**What you will do:**
Each record below must be returned exactly as shown.

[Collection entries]
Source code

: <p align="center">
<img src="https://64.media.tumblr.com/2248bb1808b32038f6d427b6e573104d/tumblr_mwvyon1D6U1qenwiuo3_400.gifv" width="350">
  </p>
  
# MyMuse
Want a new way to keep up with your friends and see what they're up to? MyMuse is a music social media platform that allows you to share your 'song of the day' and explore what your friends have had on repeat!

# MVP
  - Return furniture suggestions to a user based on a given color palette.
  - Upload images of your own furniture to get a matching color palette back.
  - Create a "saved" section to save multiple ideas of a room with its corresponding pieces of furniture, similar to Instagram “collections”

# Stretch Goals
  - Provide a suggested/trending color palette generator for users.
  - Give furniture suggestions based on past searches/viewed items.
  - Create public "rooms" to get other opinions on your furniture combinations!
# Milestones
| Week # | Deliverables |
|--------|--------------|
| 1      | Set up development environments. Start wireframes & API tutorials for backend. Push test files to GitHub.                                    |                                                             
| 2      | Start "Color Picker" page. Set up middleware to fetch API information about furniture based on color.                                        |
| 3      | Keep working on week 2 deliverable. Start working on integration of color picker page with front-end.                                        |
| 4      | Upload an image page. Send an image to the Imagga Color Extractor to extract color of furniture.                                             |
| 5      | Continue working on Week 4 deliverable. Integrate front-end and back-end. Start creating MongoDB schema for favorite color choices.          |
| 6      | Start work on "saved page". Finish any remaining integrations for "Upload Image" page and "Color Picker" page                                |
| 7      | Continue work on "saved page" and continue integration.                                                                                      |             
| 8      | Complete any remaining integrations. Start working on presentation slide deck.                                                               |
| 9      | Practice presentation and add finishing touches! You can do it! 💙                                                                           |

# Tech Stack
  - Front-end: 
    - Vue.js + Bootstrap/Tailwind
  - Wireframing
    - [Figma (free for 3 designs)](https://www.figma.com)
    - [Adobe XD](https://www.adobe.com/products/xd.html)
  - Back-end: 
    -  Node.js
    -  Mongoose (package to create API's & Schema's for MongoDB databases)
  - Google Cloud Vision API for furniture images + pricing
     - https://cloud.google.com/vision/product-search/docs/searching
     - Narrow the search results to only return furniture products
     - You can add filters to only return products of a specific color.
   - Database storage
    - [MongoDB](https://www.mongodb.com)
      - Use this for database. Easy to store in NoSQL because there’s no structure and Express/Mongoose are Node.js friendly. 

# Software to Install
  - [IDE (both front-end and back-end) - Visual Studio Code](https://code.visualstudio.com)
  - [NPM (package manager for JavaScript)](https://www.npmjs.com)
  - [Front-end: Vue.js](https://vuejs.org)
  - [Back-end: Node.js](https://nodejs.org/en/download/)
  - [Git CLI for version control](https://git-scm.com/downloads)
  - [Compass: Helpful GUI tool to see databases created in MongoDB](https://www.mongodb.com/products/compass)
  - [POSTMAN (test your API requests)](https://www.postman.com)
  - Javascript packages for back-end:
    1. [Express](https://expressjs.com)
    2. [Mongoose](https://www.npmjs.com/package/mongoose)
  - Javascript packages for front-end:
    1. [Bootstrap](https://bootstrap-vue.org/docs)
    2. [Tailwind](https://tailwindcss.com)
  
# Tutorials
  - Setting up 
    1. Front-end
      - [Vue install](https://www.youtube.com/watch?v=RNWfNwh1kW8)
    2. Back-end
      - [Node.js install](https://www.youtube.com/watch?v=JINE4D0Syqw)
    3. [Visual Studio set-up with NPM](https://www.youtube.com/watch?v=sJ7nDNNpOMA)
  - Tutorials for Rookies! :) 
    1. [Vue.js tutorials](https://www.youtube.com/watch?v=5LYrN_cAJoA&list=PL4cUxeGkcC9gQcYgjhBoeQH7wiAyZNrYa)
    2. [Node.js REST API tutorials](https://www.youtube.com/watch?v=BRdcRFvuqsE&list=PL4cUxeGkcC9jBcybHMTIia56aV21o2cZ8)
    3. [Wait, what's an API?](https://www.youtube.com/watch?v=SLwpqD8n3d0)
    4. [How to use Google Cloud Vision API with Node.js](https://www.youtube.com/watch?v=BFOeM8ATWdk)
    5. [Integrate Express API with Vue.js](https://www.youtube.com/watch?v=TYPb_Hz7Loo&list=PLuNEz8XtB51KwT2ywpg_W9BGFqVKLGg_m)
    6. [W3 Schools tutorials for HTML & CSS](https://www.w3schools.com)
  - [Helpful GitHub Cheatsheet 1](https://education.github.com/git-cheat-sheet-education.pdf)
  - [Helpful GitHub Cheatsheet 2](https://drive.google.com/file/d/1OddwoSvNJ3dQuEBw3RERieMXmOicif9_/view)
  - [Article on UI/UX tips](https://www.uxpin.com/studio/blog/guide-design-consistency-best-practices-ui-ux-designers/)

**The completed task:**
Source code

: <p align="center">
<img src="https://64.media.tumblr.com/2248bb1808b32038f6d427b6e573104d/tumblr_mwvyon1D6U1qenwiuo3_400.gifv" width="350">
  </p>
  
# MyMuse
Want a new way to keep up with your friends and see what they're up to? MyMuse is a music social media platform that allows you to share your 'song of the day' and explore what your friends have had on repeat!

# MVP
  - Return furniture suggestions to a user based on a given color palette.
  - Upload images of your own furniture to get a matching color palette back.
  - Create a "saved" section to save multiple ideas of a room with its corresponding pieces of furniture, similar to Instagram “collections”

# Stretch Goals
  - Provide a suggested/trending color palette generator for users.
  - Give furniture suggestions based on past searches/viewed items.
  - Create public "rooms" to get other opinions on your furniture combinations!
# Milestones
| Week # | Deliverables |
|--------|--------------|
| 1      | Set up development environments. Start wireframes & API tutorials for backend. Push test files to GitHub.                                    |                                                             
| 2      | Start "Color Picker" page. Set up middleware to fetch API information about furniture based on color.                                        |
| 3      | Keep working on week 2 deliverable. Start working on integration of color picker page with front-end.                                        |
| 4      | Upload an image page. Send an image to the Imagga Color Extractor to extract color of furniture.                                             |
| 5      | Continue working on Week 4 deliverable. Integrate front-end and back-end. Start creating MongoDB schema for favorite color choices.          |
| 6      | Start work on "saved page". Finish any remaining integrations for "Upload Image" page and "Color Picker" page                                |
| 7      | Continue work on "saved page" and continue integration.                                                                                      |             
| 8      | Complete any remaining integrations. Start working on presentation slide deck.                                                               |
| 9      | Practice presentation and add finishing touches! You can do it! 💙                                                                           |

# Tech Stack
  - Front-end: 
    - Vue.js + Bootstrap/Tailwind
  - Wireframing
    - [Figma (free for 3 designs)](https://www.figma.com)
    - [Adobe XD](https://www.adobe.com/products/xd.html)
  - Back-end: 
    -  Node.js
    -  Mongoose (package to create API's & Schema's for MongoDB databases)
  - Google Cloud Vision API for furniture images + pricing
     - https://cloud.google.com/vision/product-search/docs/searching
     - Narrow the search results to only return furniture products
     - You can add filters to only return products of a specific color.
   - Database storage
    - [MongoDB](https://www.mongodb.com)
      - Use this for database. Easy to store in NoSQL because there’s no structure and Express/Mongoose are Node.js friendly. 

# Software to Install
  - [IDE (both front-end and back-end) - Visual Studio Code](https://code.visualstudio.com)
  - [NPM (package manager for JavaScript)](https://www.npmjs.com)
  - [Front-end: Vue.js](https://vuejs.org)
  - [Back-end: Node.js](https://nodejs.org/en/download/)
  - [Git CLI for version control](https://git-scm.com/downloads)
  - [Compass: Helpful GUI tool to see databases created in MongoDB](https://www.mongodb.com/products/compass)
  - [POSTMAN (test your API requests)](https://www.postman.com)
  - Javascript packages for back-end:
    1. [Express](https://expressjs.com)
    2. [Mongoose](https://www.npmjs.com/package/mongoose)
  - Javascript packages for front-end:
    1. [Bootstrap](https://bootstrap-vue.org/docs)
    2. [Tailwind](https://tailwindcss.com)
  
# Tutorials
  - Setting up 
    1. Front-end
      - [Vue install](https://www.youtube.com/watch?v=RNWfNwh1kW8)
    2. Back-end
      - [Node.js install](https://www.youtube.com/watch?v=JINE4D0Syqw)
    3. [Visual Studio set-up with NPM](https://www.youtube.com/watch?v=sJ7nDNNpOMA)
  - Tutorials for Rookies! :) 
    1. [Vue.js tutorials](https://www.youtube.com/watch?v=5LYrN_cAJoA&list=PL4cUxeGkcC9gQcYgjhBoeQH7wiAyZNrYa)
    2. [Node.js REST API tutorials](https://www.youtube.com/watch?v=BRdcRFvuqsE&list=PL4cUxeGkcC9jBcybHMTIia56aV21o2cZ8)
    3. [Wait, what's an API?](https://www.youtube.com/watch?v=SLwpqD8n3d0)
    4. [How to use Google Cloud Vision API with Node.js](https://www.youtube.com/watch?v=BFOeM8ATWdk)
    5. [Integrate Express API with Vue.js](https://www.youtube.com/watch?v=TYPb_Hz7Loo&list=PLuNEz8XtB51KwT2ywpg_W9BGFqVKLGg_m)
    6. [W3 Schools tutorials for HTML & CSS](https://www.w3schools.com)
  - [Helpful GitHub Cheatsheet 1](https://education.github.com/git-cheat-sheet-education.pdf)
  - [Helpful GitHub Cheatsheet 2](https://drive.google.com/file/d/1OddwoSvNJ3dQuEBw3RERieMXmOicif9_/view)
  - [Article on UI/UX tips](https://www.uxpin.com/studio/blog/guide-design-consistency-best-practices-ui-ux-designers/)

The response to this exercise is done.